UK financial and professional services group Smith & Williamson has established a European hub in Dublin to ensure its European Union clients can still be serviced in the event of a no-deal Brexit.
Smith & Williamson has set up the subsidiary as the operating vehicle for its investment and financial planning activities in the Republic, where it manages about €500 million in assets. The UK’s exit from the European Union led Smith & Williamson to seek approval from the Central Bank to establish a unit here.
Chris Johns, an Irish Times columnist and former chief executive of Bank of Ireland Asset Management, has been appointed as non-executive chairman of the new entity.
Smith & Williamson provides a range of services, including investment management, pensions advisory and personal insolvency.

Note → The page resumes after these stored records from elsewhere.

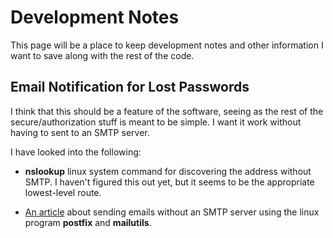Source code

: # Development Notes

This page will be a place to keep development notes and other
information I want to save along with the rest of the code.

## Email Notification for Lost Passwords

I think that this should be a feature of the software, seeing as the
rest of the secure/authorization stuff is meant to be simple.  I want
it work without having to sent to an SMTP server.

I have looked into the following:

- **nslookup** linux system command for discovering the address
  without SMTP.  I haven't figured this out yet, but it seems to
  be the appropriate lowest-level route.

- [An article](http://www.jancarloviray.com/blog/send-email-in-linux-without-an-smtp-server/)
  about sending emails without an SMTP server using the linux
  program **postfix** and **mailutils**.

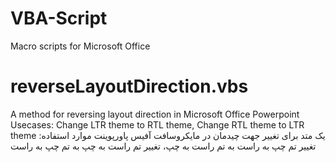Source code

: # VBA-Script
Macro scripts for Microsoft Office

# reverseLayoutDirection.vbs
A method for reversing layout direction in Microsoft Office Powerpoint
Usecases: Change LTR theme to RTL theme, Change RTL theme to LTR theme
یک متد برای تغییر جهت چیدمان در مایکروسافت آفیس پاورپوینت
موارد استفاده: تغییر تم چپ به راست به تم راست به چپ، تغییر تم راست به چپ به تم چپ به راست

It has 11 offices, two of which – Dublin and Jersey – are outside the UK.
"This is a significant step for our business, recognising the importance of our Irish operations and underlining that the protection of the interests of our existing Irish clients in a post-Brexit world is our prime focus," said Cedric Cruess Callaghan, chief executive of the new operation.
Springboard
Mr Cruess Callaghan added that this move would see the Dublin office act as a springboard for the company into Europe.
Since it entered the Irish market in 2008, Smith & Williamson has expanded its activities, merging with accountancy firm LHM Casey McGrath in October 2018, which effectively doubled the size of its operations.
Its wealth management division opened in 2011. In addition to Mr Johns's appointment, current CIÉ chair Fiona Ross has joined the board as a non-executive director.
Smith & Williamson is the latest in a long line of banks, law firms and financial advisers that have relocated their European base to the Republic as a result of Brexit.
According to the State's inward investment agency, IDA Ireland, Brexit has directly led to at least 70 individual investments in the Republic including by Barclays, Morgan Stanley, S&P Global and Thomson Reuters.